Etkin pişmanlık hükümlerinden faydalanan ve dışarı çıkarak dernek çalışmalarına katılan 2000’in üzerinde Hizbullah üyesi olduğu basında yer aldı.


Bütün ülke üzerinde dinin etkisi artarken gözden ırak kalmaya çalışan ve hem iktidarın hem de Kürt Hareketi’nin örgütlenmesine göz yumduğu Hizbullah, “silahlarını gömdüler” teranesiyle birlikte siyasi bir güç haline gelmişti. Yeniden yapılanma dönemlerinde yaptıkları günah çıkarmalarla eskiden “Kürdistan Kafirler Partisi” dedikleri PKK’ye, “biz de sizin gibi oyuna getirildik, kavga etmeyelim” diyerek barış çubuğu uzatıyor denildiği sırada, Dicle Üniversitesi’nde ortaya çıktılar.
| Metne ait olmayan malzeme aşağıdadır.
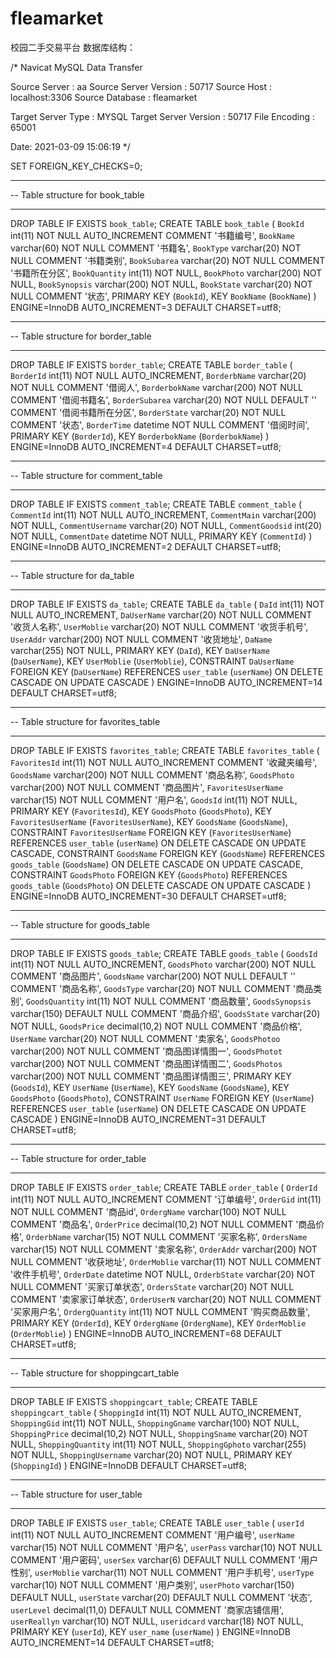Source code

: # fleamarket
校园二手交易平台
数据库结构：

/*
Navicat MySQL Data Transfer

Source Server         : aa
Source Server Version : 50717
Source Host           : localhost:3306
Source Database       : fleamarket

Target Server Type    : MYSQL
Target Server Version : 50717
File Encoding         : 65001

Date: 2021-03-09 15:06:19
*/

SET FOREIGN_KEY_CHECKS=0;

-- ----------------------------
-- Table structure for book_table
-- ----------------------------
DROP TABLE IF EXISTS `book_table`;
CREATE TABLE `book_table` (
  `BookId` int(11) NOT NULL AUTO_INCREMENT COMMENT '书籍编号',
  `BookName` varchar(60) NOT NULL COMMENT '书籍名',
  `BookType` varchar(20) NOT NULL COMMENT '书籍类别',
  `BookSubarea` varchar(20) NOT NULL COMMENT '书籍所在分区',
  `BookQuantity` int(11) NOT NULL,
  `BookPhoto` varchar(200) NOT NULL,
  `BookSynopsis` varchar(200) NOT NULL,
  `BookState` varchar(20) NOT NULL COMMENT '状态',
  PRIMARY KEY (`BookId`),
  KEY `BookName` (`BookName`)
) ENGINE=InnoDB AUTO_INCREMENT=3 DEFAULT CHARSET=utf8;

-- ----------------------------
-- Table structure for border_table
-- ----------------------------
DROP TABLE IF EXISTS `border_table`;
CREATE TABLE `border_table` (
  `BorderId` int(11) NOT NULL AUTO_INCREMENT,
  `BorderbName` varchar(20) NOT NULL COMMENT '借阅人',
  `BorderbokName` varchar(200) NOT NULL COMMENT '借阅书籍名',
  `BorderSubarea` varchar(20) NOT NULL DEFAULT '' COMMENT '借阅书籍所在分区',
  `BorderState` varchar(20) NOT NULL COMMENT '状态',
  `BorderTime` datetime NOT NULL COMMENT '借阅时间',
  PRIMARY KEY (`BorderId`),
  KEY `BorderbokName` (`BorderbokName`)
) ENGINE=InnoDB AUTO_INCREMENT=4 DEFAULT CHARSET=utf8;

-- ----------------------------
-- Table structure for comment_table
-- ----------------------------
DROP TABLE IF EXISTS `comment_table`;
CREATE TABLE `comment_table` (
  `CommentId` int(11) NOT NULL AUTO_INCREMENT,
  `CommentMain` varchar(200) NOT NULL,
  `CommentUsername` varchar(20) NOT NULL,
  `CommentGoodsid` int(20) NOT NULL,
  `CommentDate` datetime NOT NULL,
  PRIMARY KEY (`CommentId`)
) ENGINE=InnoDB AUTO_INCREMENT=2 DEFAULT CHARSET=utf8;

-- ----------------------------
-- Table structure for da_table
-- ----------------------------
DROP TABLE IF EXISTS `da_table`;
CREATE TABLE `da_table` (
  `DaId` int(11) NOT NULL AUTO_INCREMENT,
  `DaUserName` varchar(20) NOT NULL COMMENT '收货人名称',
  `UserMoblie` varchar(20) NOT NULL COMMENT '收货手机号',
  `UserAddr` varchar(200) NOT NULL COMMENT '收货地址',
  `DaName` varchar(255) NOT NULL,
  PRIMARY KEY (`DaId`),
  KEY `DaUserName` (`DaUserName`),
  KEY `UserMoblie` (`UserMoblie`),
  CONSTRAINT `DaUserName` FOREIGN KEY (`DaUserName`) REFERENCES `user_table` (`userName`) ON DELETE CASCADE ON UPDATE CASCADE
) ENGINE=InnoDB AUTO_INCREMENT=14 DEFAULT CHARSET=utf8;

-- ----------------------------
-- Table structure for favorites_table
-- ----------------------------
DROP TABLE IF EXISTS `favorites_table`;
CREATE TABLE `favorites_table` (
  `FavoritesId` int(11) NOT NULL AUTO_INCREMENT COMMENT '收藏夹编号',
  `GoodsName` varchar(200) NOT NULL COMMENT '商品名称',
  `GoodsPhoto` varchar(200) NOT NULL COMMENT '商品图片',
  `FavoritesUserName` varchar(15) NOT NULL COMMENT '用户名',
  `GoodsId` int(11) NOT NULL,
  PRIMARY KEY (`FavoritesId`),
  KEY `GoodsPhoto` (`GoodsPhoto`),
  KEY `FavoritesUserName` (`FavoritesUserName`),
  KEY `GoodsName` (`GoodsName`),
  CONSTRAINT `FavoritesUserName` FOREIGN KEY (`FavoritesUserName`) REFERENCES `user_table` (`userName`) ON DELETE CASCADE ON UPDATE CASCADE,
  CONSTRAINT `GoodsName` FOREIGN KEY (`GoodsName`) REFERENCES `goods_table` (`GoodsName`) ON DELETE CASCADE ON UPDATE CASCADE,
  CONSTRAINT `GoodsPhoto` FOREIGN KEY (`GoodsPhoto`) REFERENCES `goods_table` (`GoodsPhoto`) ON DELETE CASCADE ON UPDATE CASCADE
) ENGINE=InnoDB AUTO_INCREMENT=30 DEFAULT CHARSET=utf8;

-- ----------------------------
-- Table structure for goods_table
-- ----------------------------
DROP TABLE IF EXISTS `goods_table`;
CREATE TABLE `goods_table` (
  `GoodsId` int(11) NOT NULL AUTO_INCREMENT,
  `GoodsPhoto` varchar(200) NOT NULL COMMENT '商品图片',
  `GoodsName` varchar(200) NOT NULL DEFAULT '' COMMENT '商品名称',
  `GoodsType` varchar(20) NOT NULL COMMENT '商品类别',
  `GoodsQuantity` int(11) NOT NULL COMMENT '商品数量',
  `GoodsSynopsis` varchar(150) DEFAULT NULL COMMENT '商品介绍',
  `GoodsState` varchar(20) NOT NULL,
  `GoodsPrice` decimal(10,2) NOT NULL COMMENT '商品价格',
  `UserName` varchar(20) NOT NULL COMMENT '卖家名',
  `GoodsPhotoo` varchar(200) NOT NULL COMMENT '商品图详情图一',
  `GoodsPhotot` varchar(200) NOT NULL COMMENT '商品图详情图二',
  `GoodsPhotos` varchar(200) NOT NULL COMMENT '商品图详情图三',
  PRIMARY KEY (`GoodsId`),
  KEY `UserName` (`UserName`),
  KEY `GoodsName` (`GoodsName`),
  KEY `GoodsPhoto` (`GoodsPhoto`),
  CONSTRAINT `UserName` FOREIGN KEY (`UserName`) REFERENCES `user_table` (`userName`) ON DELETE CASCADE ON UPDATE CASCADE
) ENGINE=InnoDB AUTO_INCREMENT=31 DEFAULT CHARSET=utf8;

-- ----------------------------
-- Table structure for order_table
-- ----------------------------
DROP TABLE IF EXISTS `order_table`;
CREATE TABLE `order_table` (
  `OrderId` int(11) NOT NULL AUTO_INCREMENT COMMENT '订单编号',
  `OrderGid` int(11) NOT NULL COMMENT '商品id',
  `OrdergName` varchar(100) NOT NULL COMMENT '商品名',
  `OrderPrice` decimal(10,2) NOT NULL COMMENT '商品价格',
  `OrderbName` varchar(15) NOT NULL COMMENT '买家名称',
  `OrdersName` varchar(15) NOT NULL COMMENT '卖家名称',
  `OrderAddr` varchar(200) NOT NULL COMMENT '收获地址',
  `OrderMoblie` varchar(11) NOT NULL COMMENT '收件手机号',
  `OrderDate` datetime NOT NULL,
  `OrderbState` varchar(20) NOT NULL COMMENT '买家订单状态',
  `OrdersState` varchar(20) NOT NULL COMMENT '卖家家订单状态',
  `OrderUserN` varchar(20) NOT NULL COMMENT '买家用户名',
  `OrdergQuantity` int(11) NOT NULL COMMENT '购买商品数量',
  PRIMARY KEY (`OrderId`),
  KEY `OrdergName` (`OrdergName`),
  KEY `OrderMoblie` (`OrderMoblie`)
) ENGINE=InnoDB AUTO_INCREMENT=68 DEFAULT CHARSET=utf8;

-- ----------------------------
-- Table structure for shoppingcart_table
-- ----------------------------
DROP TABLE IF EXISTS `shoppingcart_table`;
CREATE TABLE `shoppingcart_table` (
  `ShoppingId` int(11) NOT NULL AUTO_INCREMENT,
  `ShoppingGid` int(11) NOT NULL,
  `ShoppingGname` varchar(100) NOT NULL,
  `ShoppingPrice` decimal(10,2) NOT NULL,
  `ShoppingSname` varchar(20) NOT NULL,
  `ShoppingQuantity` int(11) NOT NULL,
  `ShoppingGphoto` varchar(255) NOT NULL,
  `ShoppingUsername` varchar(20) NOT NULL,
  PRIMARY KEY (`ShoppingId`)
) ENGINE=InnoDB DEFAULT CHARSET=utf8;

-- ----------------------------
-- Table structure for user_table
-- ----------------------------
DROP TABLE IF EXISTS `user_table`;
CREATE TABLE `user_table` (
  `userId` int(11) NOT NULL AUTO_INCREMENT COMMENT '用户编号',
  `userName` varchar(15) NOT NULL COMMENT '用户名',
  `userPass` varchar(10) NOT NULL COMMENT '用户密码',
  `userSex` varchar(6) DEFAULT NULL COMMENT '用户性别',
  `userMoblie` varchar(11) NOT NULL COMMENT '用户手机号',
  `userType` varchar(10) NOT NULL COMMENT '用户类别',
  `userPhoto` varchar(150) DEFAULT NULL,
  `userState` varchar(20) DEFAULT NULL COMMENT '状态',
  `userLevel` decimal(11,0) DEFAULT NULL COMMENT '商家店铺信用',
  `userReallyn` varchar(10) NOT NULL,
  `useridcard` varchar(18) NOT NULL,
  PRIMARY KEY (`userId`),
  KEY `user_name` (`userName`)
) ENGINE=InnoDB AUTO_INCREMENT=14 DEFAULT CHARSET=utf8;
Kürt Hareketi’nin kalesi denilen bir yerde Kürt öğrencileri bıçaklayan, milletvekiline saldırmaya cüret eden bir örgüt, bazı hesapları yapmış ve bazı iddialara sahip demektir.


Bana sorarsanız, tersinin olması beklenemezdi. İki başlı ejderha, kanatlı at veya denizkızı görme olasılığınız, silahlı saldırıyı veya şiddeti bırakmış ama şeriat isteyen örgütsel gücünü artırmış, toplumsal ve siyasal koşulları lehine çevirmiş, Hizbullah tipi bir örgüt görme olasılığınızdan daha fazladır.


AKP ile palazlandılar
Başbakan Erdoğan her ne kadar, “benim partimi böyle bir örgütle ilişkilendirmek densizliktir, namertliktir” dese de, Hizbullah’ın AKP ile birlikte sıçrama yaptığı ve birbirlerini desteklediklerini gösteren çok sayıda veri var.


Örneğin, Hizbullah üyeliğinden idam istemiyle yargılanırken 5 ay sonra serbest bırakılan Abdurrahman Tetik, 2004 yılında Siirt Belediye Başkanı Mervan Gül’ün yardımcısı oldu.


Gül, Siirt milletvekiliyken istifa edip Tayyip Erdoğan’a başbakanlık yolunu açan ve daha sonra yolsuzluk yaptığı için yurtdışına kaçan bir AKP’li.


AKP Batman milletvekilleri, 2010 yılında Mustazaf-Der’i ziyaret edip destek verdiklerinde “Hizbullah’a yakın diyorlar ama biz onu bilemeyiz, yasal bir dernek sonuçta” demişti. Ve zaten bu ziyaretlerden bir süre sonra Hizbullah liderleri serbest bırakılmış, örgüt de 2011 seçiminde AKP’yi desteklemişti.
Bir diğer örnek, AKP’li eski Bakan Abdulkadir Aksu’dan 29 Mart 2009 yerel seçimlerinin hemen öncesinde, sivil toplum örgütleriyle yaptığı toplantıya Hizbullah’ın İhya-Der ve Mustazaf-Der’ini de çağırmış destek istemişti. Bunlar, AKP-Hizbullah bağlantısını gösteren birkaç örnek sadece.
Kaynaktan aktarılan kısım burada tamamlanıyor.